*What the exercise asks*
Except for the pictures, output the records in full and exactly.

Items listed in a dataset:
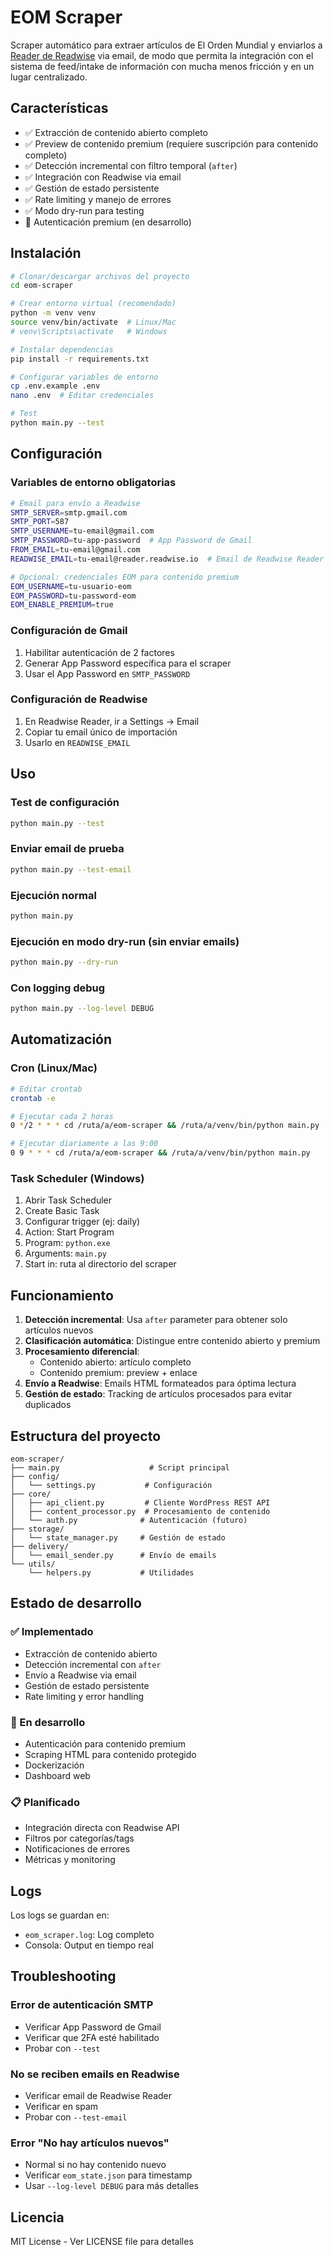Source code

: # EOM Scraper

Scraper automático para extraer artículos de El Orden Mundial y enviarlos a [Reader de Readwise](https://readwise.io/read) via email, de modo que permita la integración con el sistema de feed/intake de información con mucha menos fricción y en un lugar centralizado.

## Características

- ✅ Extracción de contenido abierto completo
- ✅ Preview de contenido premium (requiere suscripción para contenido completo)
- ✅ Detección incremental con filtro temporal (`after`)
- ✅ Integración con Readwise via email
- ✅ Gestión de estado persistente
- ✅ Rate limiting y manejo de errores
- ✅ Modo dry-run para testing
- 🔄 Autenticación premium (en desarrollo)

## Instalación

```bash
# Clonar/descargar archivos del proyecto
cd eom-scraper

# Crear entorno virtual (recomendado)
python -m venv venv
source venv/bin/activate  # Linux/Mac
# venv\Scripts\activate   # Windows

# Instalar dependencias
pip install -r requirements.txt

# Configurar variables de entorno
cp .env.example .env
nano .env  # Editar credenciales

# Test
python main.py --test
```

## Configuración

### Variables de entorno obligatorias

```bash
# Email para envío a Readwise
SMTP_SERVER=smtp.gmail.com
SMTP_PORT=587
SMTP_USERNAME=tu-email@gmail.com
SMTP_PASSWORD=tu-app-password  # App Password de Gmail
FROM_EMAIL=tu-email@gmail.com
READWISE_EMAIL=tu-email@reader.readwise.io  # Email de Readwise Reader

# Opcional: credenciales EOM para contenido premium
EOM_USERNAME=tu-usuario-eom
EOM_PASSWORD=tu-password-eom
EOM_ENABLE_PREMIUM=true
```

### Configuración de Gmail

1. Habilitar autenticación de 2 factores
2. Generar App Password específica para el scraper
3. Usar el App Password en `SMTP_PASSWORD`

### Configuración de Readwise

1. En Readwise Reader, ir a Settings → Email
2. Copiar tu email único de importación
3. Usarlo en `READWISE_EMAIL`

## Uso

### Test de configuración
```bash
python main.py --test
```

### Enviar email de prueba
```bash
python main.py --test-email
```

### Ejecución normal
```bash
python main.py
```

### Ejecución en modo dry-run (sin enviar emails)
```bash
python main.py --dry-run
```

### Con logging debug
```bash
python main.py --log-level DEBUG
```

## Automatización

### Cron (Linux/Mac)
```bash
# Editar crontab
crontab -e

# Ejecutar cada 2 horas
0 */2 * * * cd /ruta/a/eom-scraper && /ruta/a/venv/bin/python main.py

# Ejecutar diariamente a las 9:00
0 9 * * * cd /ruta/a/eom-scraper && /ruta/a/venv/bin/python main.py
```

### Task Scheduler (Windows)
1. Abrir Task Scheduler
2. Create Basic Task
3. Configurar trigger (ej: daily)
4. Action: Start Program
5. Program: `python.exe`
6. Arguments: `main.py`
7. Start in: ruta al directorio del scraper

## Funcionamiento

1. **Detección incremental**: Usa `after` parameter para obtener solo artículos nuevos
2. **Clasificación automática**: Distingue entre contenido abierto y premium
3. **Procesamiento diferencial**:
   - Contenido abierto: artículo completo
   - Contenido premium: preview + enlace
4. **Envío a Readwise**: Emails HTML formateados para óptima lectura
5. **Gestión de estado**: Tracking de artículos procesados para evitar duplicados

## Estructura del proyecto

```
eom-scraper/
├── main.py                    # Script principal
├── config/
│   └── settings.py           # Configuración
├── core/
│   ├── api_client.py         # Cliente WordPress REST API
│   ├── content_processor.py  # Procesamiento de contenido
│   └── auth.py              # Autenticación (futuro)
├── storage/
│   └── state_manager.py     # Gestión de estado
├── delivery/
│   └── email_sender.py      # Envío de emails
└── utils/
    └── helpers.py           # Utilidades
```

## Estado de desarrollo

### ✅ Implementado
- Extracción de contenido abierto
- Detección incremental con `after`
- Envío a Readwise via email
- Gestión de estado persistente
- Rate limiting y error handling

### 🔄 En desarrollo
- Autenticación para contenido premium
- Scraping HTML para contenido protegido
- Dockerización
- Dashboard web

### 📋 Planificado
- Integración directa con Readwise API
- Filtros por categorías/tags
- Notificaciones de errores
- Métricas y monitoring

## Logs

Los logs se guardan en:
- `eom_scraper.log`: Log completo
- Consola: Output en tiempo real

## Troubleshooting

### Error de autenticación SMTP
- Verificar App Password de Gmail
- Verificar que 2FA esté habilitado
- Probar con `--test`

### No se reciben emails en Readwise
- Verificar email de Readwise Reader
- Verificar en spam
- Probar con `--test-email`

### Error "No hay artículos nuevos"
- Normal si no hay contenido nuevo
- Verificar `eom_state.json` para timestamp
- Usar `--log-level DEBUG` para más detalles

## Licencia

MIT License - Ver LICENSE file para detalles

*Your response*
Source code

: # EOM Scraper

Scraper automático para extraer artículos de El Orden Mundial y enviarlos a [Reader de Readwise](https://readwise.io/read) via email, de modo que permita la integración con el sistema de feed/intake de información con mucha menos fricción y en un lugar centralizado.

## Características

- ✅ Extracción de contenido abierto completo
- ✅ Preview de contenido premium (requiere suscripción para contenido completo)
- ✅ Detección incremental con filtro temporal (`after`)
- ✅ Integración con Readwise via email
- ✅ Gestión de estado persistente
- ✅ Rate limiting y manejo de errores
- ✅ Modo dry-run para testing
- 🔄 Autenticación premium (en desarrollo)

## Instalación

```bash
# Clonar/descargar archivos del proyecto
cd eom-scraper

# Crear entorno virtual (recomendado)
python -m venv venv
source venv/bin/activate  # Linux/Mac
# venv\Scripts\activate   # Windows

# Instalar dependencias
pip install -r requirements.txt

# Configurar variables de entorno
cp .env.example .env
nano .env  # Editar credenciales

# Test
python main.py --test
```

## Configuración

### Variables de entorno obligatorias

```bash
# Email para envío a Readwise
SMTP_SERVER=smtp.gmail.com
SMTP_PORT=587
SMTP_USERNAME=tu-email@gmail.com
SMTP_PASSWORD=tu-app-password  # App Password de Gmail
FROM_EMAIL=tu-email@gmail.com
READWISE_EMAIL=tu-email@reader.readwise.io  # Email de Readwise Reader

# Opcional: credenciales EOM para contenido premium
EOM_USERNAME=tu-usuario-eom
EOM_PASSWORD=tu-password-eom
EOM_ENABLE_PREMIUM=true
```

### Configuración de Gmail

1. Habilitar autenticación de 2 factores
2. Generar App Password específica para el scraper
3. Usar el App Password en `SMTP_PASSWORD`

### Configuración de Readwise

1. En Readwise Reader, ir a Settings → Email
2. Copiar tu email único de importación
3. Usarlo en `READWISE_EMAIL`

## Uso

### Test de configuración
```bash
python main.py --test
```

### Enviar email de prueba
```bash
python main.py --test-email
```

### Ejecución normal
```bash
python main.py
```

### Ejecución en modo dry-run (sin enviar emails)
```bash
python main.py --dry-run
```

### Con logging debug
```bash
python main.py --log-level DEBUG
```

## Automatización

### Cron (Linux/Mac)
```bash
# Editar crontab
crontab -e

# Ejecutar cada 2 horas
0 */2 * * * cd /ruta/a/eom-scraper && /ruta/a/venv/bin/python main.py

# Ejecutar diariamente a las 9:00
0 9 * * * cd /ruta/a/eom-scraper && /ruta/a/venv/bin/python main.py
```

### Task Scheduler (Windows)
1. Abrir Task Scheduler
2. Create Basic Task
3. Configurar trigger (ej: daily)
4. Action: Start Program
5. Program: `python.exe`
6. Arguments: `main.py`
7. Start in: ruta al directorio del scraper

## Funcionamiento

1. **Detección incremental**: Usa `after` parameter para obtener solo artículos nuevos
2. **Clasificación automática**: Distingue entre contenido abierto y premium
3. **Procesamiento diferencial**:
   - Contenido abierto: artículo completo
   - Contenido premium: preview + enlace
4. **Envío a Readwise**: Emails HTML formateados para óptima lectura
5. **Gestión de estado**: Tracking de artículos procesados para evitar duplicados

## Estructura del proyecto

```
eom-scraper/
├── main.py                    # Script principal
├── config/
│   └── settings.py           # Configuración
├── core/
│   ├── api_client.py         # Cliente WordPress REST API
│   ├── content_processor.py  # Procesamiento de contenido
│   └── auth.py              # Autenticación (futuro)
├── storage/
│   └── state_manager.py     # Gestión de estado
├── delivery/
│   └── email_sender.py      # Envío de emails
└── utils/
    └── helpers.py           # Utilidades
```

## Estado de desarrollo

### ✅ Implementado
- Extracción de contenido abierto
- Detección incremental con `after`
- Envío a Readwise via email
- Gestión de estado persistente
- Rate limiting y error handling

### 🔄 En desarrollo
- Autenticación para contenido premium
- Scraping HTML para contenido protegido
- Dockerización
- Dashboard web

### 📋 Planificado
- Integración directa con Readwise API
- Filtros por categorías/tags
- Notificaciones de errores
- Métricas y monitoring

## Logs

Los logs se guardan en:
- `eom_scraper.log`: Log completo
- Consola: Output en tiempo real

## Troubleshooting

### Error de autenticación SMTP
- Verificar App Password de Gmail
- Verificar que 2FA esté habilitado
- Probar con `--test`

### No se reciben emails en Readwise
- Verificar email de Readwise Reader
- Verificar en spam
- Probar con `--test-email`

### Error "No hay artículos nuevos"
- Normal si no hay contenido nuevo
- Verificar `eom_state.json` para timestamp
- Usar `--log-level DEBUG` para más detalles

## Licencia

MIT License - Ver LICENSE file para detalles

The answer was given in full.